• _Task to complete_
How many lines below include the string "notebooks"? State the number alone.

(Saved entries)

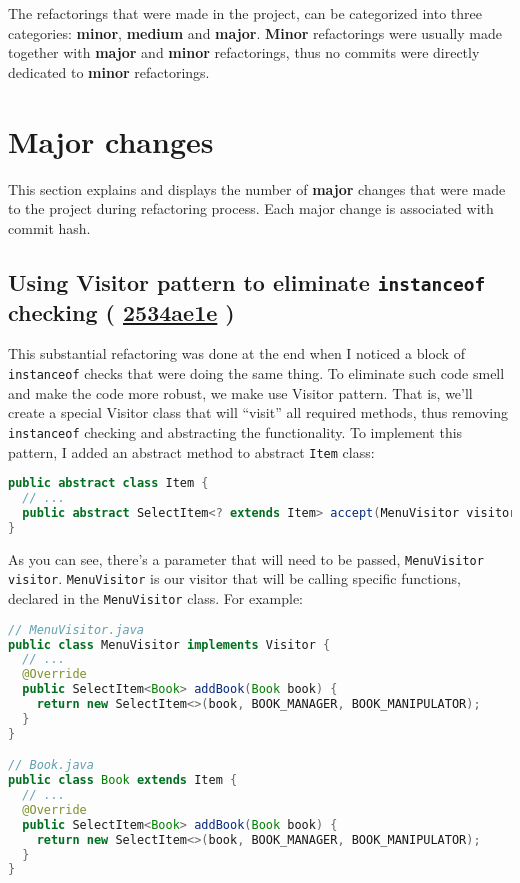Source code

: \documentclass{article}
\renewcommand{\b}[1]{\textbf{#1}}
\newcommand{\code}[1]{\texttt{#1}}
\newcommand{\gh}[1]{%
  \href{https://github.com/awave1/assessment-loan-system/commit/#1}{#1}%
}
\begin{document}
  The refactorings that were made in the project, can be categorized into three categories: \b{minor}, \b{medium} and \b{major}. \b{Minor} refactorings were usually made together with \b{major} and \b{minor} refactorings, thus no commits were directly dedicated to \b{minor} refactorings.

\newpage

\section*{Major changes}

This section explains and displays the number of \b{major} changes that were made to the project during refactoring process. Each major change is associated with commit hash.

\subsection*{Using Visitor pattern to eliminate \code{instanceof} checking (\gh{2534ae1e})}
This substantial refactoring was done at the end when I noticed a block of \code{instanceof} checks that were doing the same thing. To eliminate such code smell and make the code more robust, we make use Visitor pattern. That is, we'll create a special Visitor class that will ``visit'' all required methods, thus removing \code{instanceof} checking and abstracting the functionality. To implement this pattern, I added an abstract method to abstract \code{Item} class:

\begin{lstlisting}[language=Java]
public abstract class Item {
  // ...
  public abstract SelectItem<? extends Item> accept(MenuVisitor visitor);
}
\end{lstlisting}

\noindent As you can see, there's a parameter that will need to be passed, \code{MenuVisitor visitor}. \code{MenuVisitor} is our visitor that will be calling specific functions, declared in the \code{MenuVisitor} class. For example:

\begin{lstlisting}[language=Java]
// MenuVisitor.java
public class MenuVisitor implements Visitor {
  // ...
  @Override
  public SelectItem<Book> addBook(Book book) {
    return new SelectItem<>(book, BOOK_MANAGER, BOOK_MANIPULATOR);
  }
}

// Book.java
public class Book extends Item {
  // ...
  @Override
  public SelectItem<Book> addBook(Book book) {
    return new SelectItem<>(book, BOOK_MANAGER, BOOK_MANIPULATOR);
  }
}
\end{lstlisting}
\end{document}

---

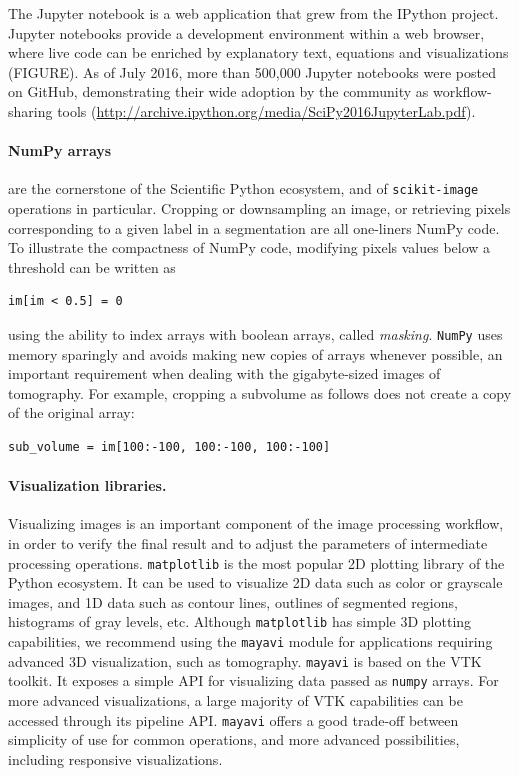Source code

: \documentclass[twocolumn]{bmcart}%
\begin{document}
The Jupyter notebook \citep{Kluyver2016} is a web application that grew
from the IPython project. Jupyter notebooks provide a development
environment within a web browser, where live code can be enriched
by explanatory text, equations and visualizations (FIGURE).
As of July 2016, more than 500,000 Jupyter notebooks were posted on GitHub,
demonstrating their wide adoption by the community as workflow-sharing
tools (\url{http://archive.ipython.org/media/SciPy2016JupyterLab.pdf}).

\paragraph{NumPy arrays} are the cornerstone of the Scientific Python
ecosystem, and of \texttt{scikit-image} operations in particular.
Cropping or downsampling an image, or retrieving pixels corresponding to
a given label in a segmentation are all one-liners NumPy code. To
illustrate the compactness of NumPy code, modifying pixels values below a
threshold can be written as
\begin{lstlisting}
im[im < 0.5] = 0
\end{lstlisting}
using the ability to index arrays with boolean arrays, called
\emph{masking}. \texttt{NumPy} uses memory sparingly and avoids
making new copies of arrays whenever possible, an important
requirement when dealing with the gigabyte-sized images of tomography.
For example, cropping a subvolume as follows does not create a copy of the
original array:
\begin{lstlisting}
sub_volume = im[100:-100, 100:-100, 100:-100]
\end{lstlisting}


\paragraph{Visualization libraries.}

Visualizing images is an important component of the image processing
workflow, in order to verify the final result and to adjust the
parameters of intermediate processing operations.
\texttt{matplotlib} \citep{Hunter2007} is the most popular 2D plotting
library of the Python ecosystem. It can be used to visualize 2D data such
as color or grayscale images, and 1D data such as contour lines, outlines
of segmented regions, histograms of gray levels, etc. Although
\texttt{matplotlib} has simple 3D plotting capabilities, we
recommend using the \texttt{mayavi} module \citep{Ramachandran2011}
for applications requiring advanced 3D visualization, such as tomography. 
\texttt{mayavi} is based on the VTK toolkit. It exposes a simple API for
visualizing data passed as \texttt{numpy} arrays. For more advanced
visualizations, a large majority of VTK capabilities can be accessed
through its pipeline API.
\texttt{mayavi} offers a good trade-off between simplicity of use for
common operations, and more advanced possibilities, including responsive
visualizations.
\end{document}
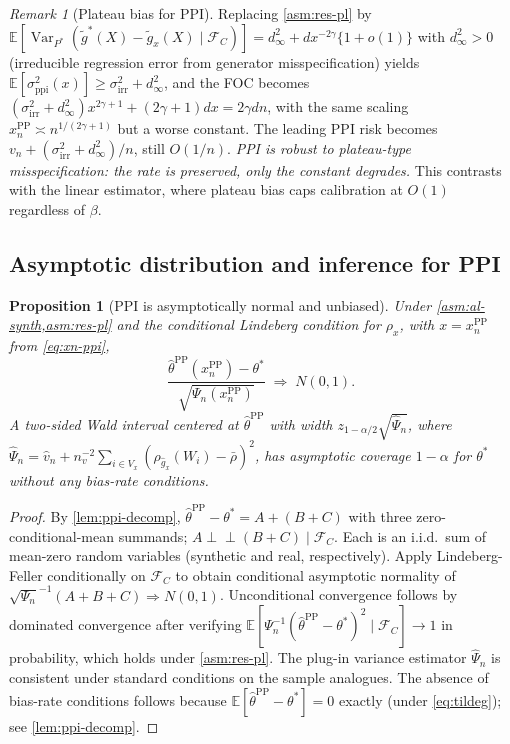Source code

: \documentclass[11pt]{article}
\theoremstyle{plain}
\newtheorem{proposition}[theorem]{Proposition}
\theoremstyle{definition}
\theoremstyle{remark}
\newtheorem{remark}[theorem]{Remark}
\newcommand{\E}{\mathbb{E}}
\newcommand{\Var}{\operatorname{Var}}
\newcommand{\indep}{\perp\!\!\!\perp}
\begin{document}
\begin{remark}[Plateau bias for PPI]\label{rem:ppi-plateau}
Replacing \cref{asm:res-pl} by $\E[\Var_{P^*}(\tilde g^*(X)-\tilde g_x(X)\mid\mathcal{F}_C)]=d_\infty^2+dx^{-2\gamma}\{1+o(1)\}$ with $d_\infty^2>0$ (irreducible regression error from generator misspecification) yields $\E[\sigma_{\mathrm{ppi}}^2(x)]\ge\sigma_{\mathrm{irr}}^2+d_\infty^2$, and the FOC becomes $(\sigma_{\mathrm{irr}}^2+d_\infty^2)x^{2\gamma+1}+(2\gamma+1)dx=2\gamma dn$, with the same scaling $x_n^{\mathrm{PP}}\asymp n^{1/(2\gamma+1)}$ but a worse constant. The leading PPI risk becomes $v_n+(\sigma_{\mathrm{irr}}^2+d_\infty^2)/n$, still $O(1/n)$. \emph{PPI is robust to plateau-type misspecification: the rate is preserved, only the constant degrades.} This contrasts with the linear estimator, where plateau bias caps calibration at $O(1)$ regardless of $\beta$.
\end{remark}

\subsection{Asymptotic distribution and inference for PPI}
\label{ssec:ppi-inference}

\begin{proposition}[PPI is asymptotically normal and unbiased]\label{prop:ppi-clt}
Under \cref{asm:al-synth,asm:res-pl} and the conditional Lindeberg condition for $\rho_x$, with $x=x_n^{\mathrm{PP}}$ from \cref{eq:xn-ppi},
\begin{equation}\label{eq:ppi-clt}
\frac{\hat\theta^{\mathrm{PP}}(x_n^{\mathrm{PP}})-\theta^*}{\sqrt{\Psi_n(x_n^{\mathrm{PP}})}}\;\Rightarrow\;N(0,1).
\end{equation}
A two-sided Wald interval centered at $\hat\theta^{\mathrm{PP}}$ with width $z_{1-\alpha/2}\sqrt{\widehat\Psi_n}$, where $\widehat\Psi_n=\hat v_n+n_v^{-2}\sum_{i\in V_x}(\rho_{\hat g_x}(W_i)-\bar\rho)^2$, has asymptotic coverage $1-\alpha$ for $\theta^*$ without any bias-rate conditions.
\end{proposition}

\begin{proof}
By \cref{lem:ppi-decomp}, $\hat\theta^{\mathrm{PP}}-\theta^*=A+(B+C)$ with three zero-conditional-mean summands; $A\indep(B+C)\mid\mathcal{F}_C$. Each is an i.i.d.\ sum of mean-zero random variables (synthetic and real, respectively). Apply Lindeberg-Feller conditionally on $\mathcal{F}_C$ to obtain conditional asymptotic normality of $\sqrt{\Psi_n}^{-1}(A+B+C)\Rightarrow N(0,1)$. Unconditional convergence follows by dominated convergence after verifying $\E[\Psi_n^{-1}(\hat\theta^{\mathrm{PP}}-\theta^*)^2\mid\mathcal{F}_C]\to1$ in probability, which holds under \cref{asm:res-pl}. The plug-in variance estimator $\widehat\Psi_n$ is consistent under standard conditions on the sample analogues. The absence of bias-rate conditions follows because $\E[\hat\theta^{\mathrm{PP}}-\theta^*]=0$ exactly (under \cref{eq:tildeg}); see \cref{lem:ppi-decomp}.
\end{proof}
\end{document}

==

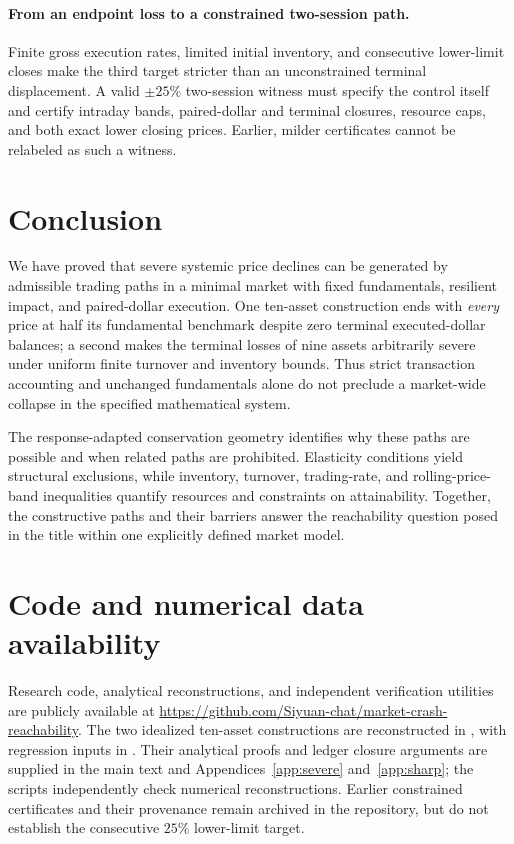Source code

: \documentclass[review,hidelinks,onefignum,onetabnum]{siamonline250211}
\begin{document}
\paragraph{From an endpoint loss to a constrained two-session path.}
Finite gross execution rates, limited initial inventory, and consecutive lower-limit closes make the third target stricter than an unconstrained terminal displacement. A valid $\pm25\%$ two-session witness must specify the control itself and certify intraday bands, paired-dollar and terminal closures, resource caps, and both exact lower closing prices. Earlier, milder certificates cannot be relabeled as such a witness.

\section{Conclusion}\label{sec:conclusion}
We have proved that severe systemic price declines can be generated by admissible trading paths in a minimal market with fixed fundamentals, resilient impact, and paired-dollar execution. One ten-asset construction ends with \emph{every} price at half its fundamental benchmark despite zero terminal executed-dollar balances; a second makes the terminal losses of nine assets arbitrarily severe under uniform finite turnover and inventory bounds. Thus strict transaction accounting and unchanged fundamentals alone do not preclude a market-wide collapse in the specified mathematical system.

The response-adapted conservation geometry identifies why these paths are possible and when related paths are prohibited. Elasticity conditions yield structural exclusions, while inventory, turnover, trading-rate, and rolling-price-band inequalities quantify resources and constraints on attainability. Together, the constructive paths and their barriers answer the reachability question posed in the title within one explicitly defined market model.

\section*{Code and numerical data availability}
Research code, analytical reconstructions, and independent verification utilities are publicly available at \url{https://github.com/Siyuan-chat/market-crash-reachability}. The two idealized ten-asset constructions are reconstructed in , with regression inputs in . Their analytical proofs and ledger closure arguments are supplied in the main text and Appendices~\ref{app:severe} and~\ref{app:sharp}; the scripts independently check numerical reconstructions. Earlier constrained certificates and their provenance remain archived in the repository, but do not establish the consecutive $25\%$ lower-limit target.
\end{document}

• _Result of the exercise_
2